[Cite as State v. Castner, 2019-Ohio-2979.]
COURT OF APPEALS
RICHLAND COUNTY, OHIO
FIFTH APPELLATE DISTRICT
STATE OF OHIO JUDGES:
Hon. W. Scott Gwin, P. J.
Plaintiff-Appellee Hon. John W. Wise, J.
Hon. Earle E. Wise, Jr., J.
-vs-
Case No. 2018 CA 0127
DAVID CASTNER, II
Defendant-Appellant OPINION
CHARACTER OF PROCEEDING: Criminal Appeal from the Court of Common
Pleas, Case No. 2018 CR 0056
JUDGMENT: Affirmed
DATE OF JUDGMENT ENTRY: July 22, 2019
APPEARANCES:
For Plaintiff-Appellee For Defendant-Appellant
GARY BISHOP DARIN AVERY
PROSECUTING ATTORNEY 105 Sturges Avenue
JOSEPH C. SNYDER Mansfield, Ohio 44903
ASSISTANT PROSECUTOR
38 South Park Street
Mansfield, Ohio 44902
Richland County, Case No. 2018 CA 0127 2
Wise, John, J.
{¶1} Appellant David Castner appeals the November 5, 2018, decision of the
Richland County Court of Common Pleas terminating his community control and
sentencing him to twelve months in prison.
{¶2} Appellee is State of Ohio.
STATEMENT OF THE FACTS AND CASE
{¶3} The relevant facts and procedural history are as follows:
{¶4} On January 25, 2018, Appellant David Castner was indicted on one count
of aggravated possession of drugs, in violation of R.C. §2925.11, a fifth degree felony.
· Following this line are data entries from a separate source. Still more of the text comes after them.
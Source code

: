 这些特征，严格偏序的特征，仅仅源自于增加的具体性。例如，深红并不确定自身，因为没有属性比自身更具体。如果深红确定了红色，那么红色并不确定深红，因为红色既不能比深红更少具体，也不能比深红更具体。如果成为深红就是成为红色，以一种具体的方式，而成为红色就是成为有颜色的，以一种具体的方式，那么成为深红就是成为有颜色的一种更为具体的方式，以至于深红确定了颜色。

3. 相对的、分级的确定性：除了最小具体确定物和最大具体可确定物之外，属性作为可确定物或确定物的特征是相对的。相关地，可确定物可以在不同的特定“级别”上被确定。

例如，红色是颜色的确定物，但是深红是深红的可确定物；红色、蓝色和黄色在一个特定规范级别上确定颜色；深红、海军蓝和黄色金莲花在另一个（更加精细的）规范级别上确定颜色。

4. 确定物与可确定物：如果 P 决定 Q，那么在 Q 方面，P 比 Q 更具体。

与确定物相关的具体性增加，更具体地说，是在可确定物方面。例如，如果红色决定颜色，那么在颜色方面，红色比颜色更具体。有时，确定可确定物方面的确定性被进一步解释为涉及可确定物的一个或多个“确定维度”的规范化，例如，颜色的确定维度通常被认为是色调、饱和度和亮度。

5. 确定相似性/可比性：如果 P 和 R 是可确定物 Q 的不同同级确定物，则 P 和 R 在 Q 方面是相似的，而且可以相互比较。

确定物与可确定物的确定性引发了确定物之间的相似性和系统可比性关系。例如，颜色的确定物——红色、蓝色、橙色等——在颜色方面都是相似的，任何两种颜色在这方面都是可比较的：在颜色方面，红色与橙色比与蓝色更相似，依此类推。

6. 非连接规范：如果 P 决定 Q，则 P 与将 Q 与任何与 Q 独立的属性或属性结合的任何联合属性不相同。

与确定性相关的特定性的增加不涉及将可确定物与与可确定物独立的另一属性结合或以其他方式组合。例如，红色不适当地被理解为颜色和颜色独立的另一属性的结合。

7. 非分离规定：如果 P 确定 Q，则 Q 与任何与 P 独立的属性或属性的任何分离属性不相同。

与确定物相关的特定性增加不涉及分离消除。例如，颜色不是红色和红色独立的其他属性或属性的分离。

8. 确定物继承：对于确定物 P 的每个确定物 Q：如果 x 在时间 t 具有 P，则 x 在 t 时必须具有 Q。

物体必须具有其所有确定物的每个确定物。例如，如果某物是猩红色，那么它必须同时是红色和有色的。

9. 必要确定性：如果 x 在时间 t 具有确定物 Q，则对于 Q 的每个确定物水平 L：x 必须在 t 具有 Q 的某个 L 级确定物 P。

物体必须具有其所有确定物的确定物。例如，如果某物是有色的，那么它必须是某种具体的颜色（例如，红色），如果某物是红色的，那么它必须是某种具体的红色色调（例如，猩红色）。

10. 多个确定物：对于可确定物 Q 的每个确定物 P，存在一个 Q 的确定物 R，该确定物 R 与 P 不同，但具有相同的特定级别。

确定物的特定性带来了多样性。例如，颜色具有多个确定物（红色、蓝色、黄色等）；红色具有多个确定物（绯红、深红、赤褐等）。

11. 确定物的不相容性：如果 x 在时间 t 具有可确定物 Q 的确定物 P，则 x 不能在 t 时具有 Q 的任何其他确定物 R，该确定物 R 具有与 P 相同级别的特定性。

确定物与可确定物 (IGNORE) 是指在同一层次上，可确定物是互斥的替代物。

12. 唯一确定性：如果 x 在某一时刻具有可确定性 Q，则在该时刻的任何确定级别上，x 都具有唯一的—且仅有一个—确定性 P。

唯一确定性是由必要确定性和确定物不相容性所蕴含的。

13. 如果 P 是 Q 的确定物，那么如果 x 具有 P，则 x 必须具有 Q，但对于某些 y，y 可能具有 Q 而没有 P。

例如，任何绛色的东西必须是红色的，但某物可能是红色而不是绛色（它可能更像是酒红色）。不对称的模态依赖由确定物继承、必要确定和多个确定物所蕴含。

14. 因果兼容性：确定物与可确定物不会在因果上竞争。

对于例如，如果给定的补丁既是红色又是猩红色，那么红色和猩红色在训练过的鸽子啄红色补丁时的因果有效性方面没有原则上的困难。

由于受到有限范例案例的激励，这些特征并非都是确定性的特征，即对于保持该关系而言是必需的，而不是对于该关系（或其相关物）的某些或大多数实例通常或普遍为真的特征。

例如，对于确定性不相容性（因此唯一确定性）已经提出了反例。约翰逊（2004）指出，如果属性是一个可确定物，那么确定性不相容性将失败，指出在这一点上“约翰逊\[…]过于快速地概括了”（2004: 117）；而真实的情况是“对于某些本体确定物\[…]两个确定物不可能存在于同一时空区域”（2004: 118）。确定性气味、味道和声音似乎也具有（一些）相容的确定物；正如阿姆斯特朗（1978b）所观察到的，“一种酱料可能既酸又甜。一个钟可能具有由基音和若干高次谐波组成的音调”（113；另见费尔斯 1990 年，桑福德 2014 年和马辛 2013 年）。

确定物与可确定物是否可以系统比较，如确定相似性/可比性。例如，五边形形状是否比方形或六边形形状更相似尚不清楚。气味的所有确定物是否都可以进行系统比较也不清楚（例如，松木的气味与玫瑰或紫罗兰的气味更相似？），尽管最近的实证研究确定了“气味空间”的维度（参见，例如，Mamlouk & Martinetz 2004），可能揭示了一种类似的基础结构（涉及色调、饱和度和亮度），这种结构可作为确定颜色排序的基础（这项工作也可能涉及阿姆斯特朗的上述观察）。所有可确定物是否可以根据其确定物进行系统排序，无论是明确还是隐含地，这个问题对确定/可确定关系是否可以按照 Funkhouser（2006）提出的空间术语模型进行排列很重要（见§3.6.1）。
Appellant pled guilty to the charges.
{¶5} On May 8, 2018, Appellant entered a plea of guilty.
{¶6} On June 18, 2018, the trial court sentenced Appellant to two years of
community control. The court ordered the defendant to complete "Re-Entry Court" and
"V.O.A." as conditions of his community control.
{¶7} On July 9, 2018, V.O.A. terminated Appellant from its program due to his
mental health problems. As a result of his failure to complete the program, a probation
violation was filed.
{¶8} On August 15, 2018, the trial court held a hearing on the probation violation.
At the hearing Appellant admitted to violating his terms of community control by not
completing the V.O.A. program. The trial court continued the defendant on community
control and added the condition that he complete a program at the Alvis House.
Richland County, Case No. 2018 CA 0127 3
{¶9} On September 19, 2018, a probation violation was filed alleging that
Appellant did not complete the Alvis House program, and that he was unsuccessfully
terminated from Re-Entry Court.
{¶10} On October 22, 2018, at the probation violation hearing, evidence was
presented that Appellant was terminated from the Alvis House program after he had
contact with a child when he has a history of sexually assaulting juveniles. (T. at 5).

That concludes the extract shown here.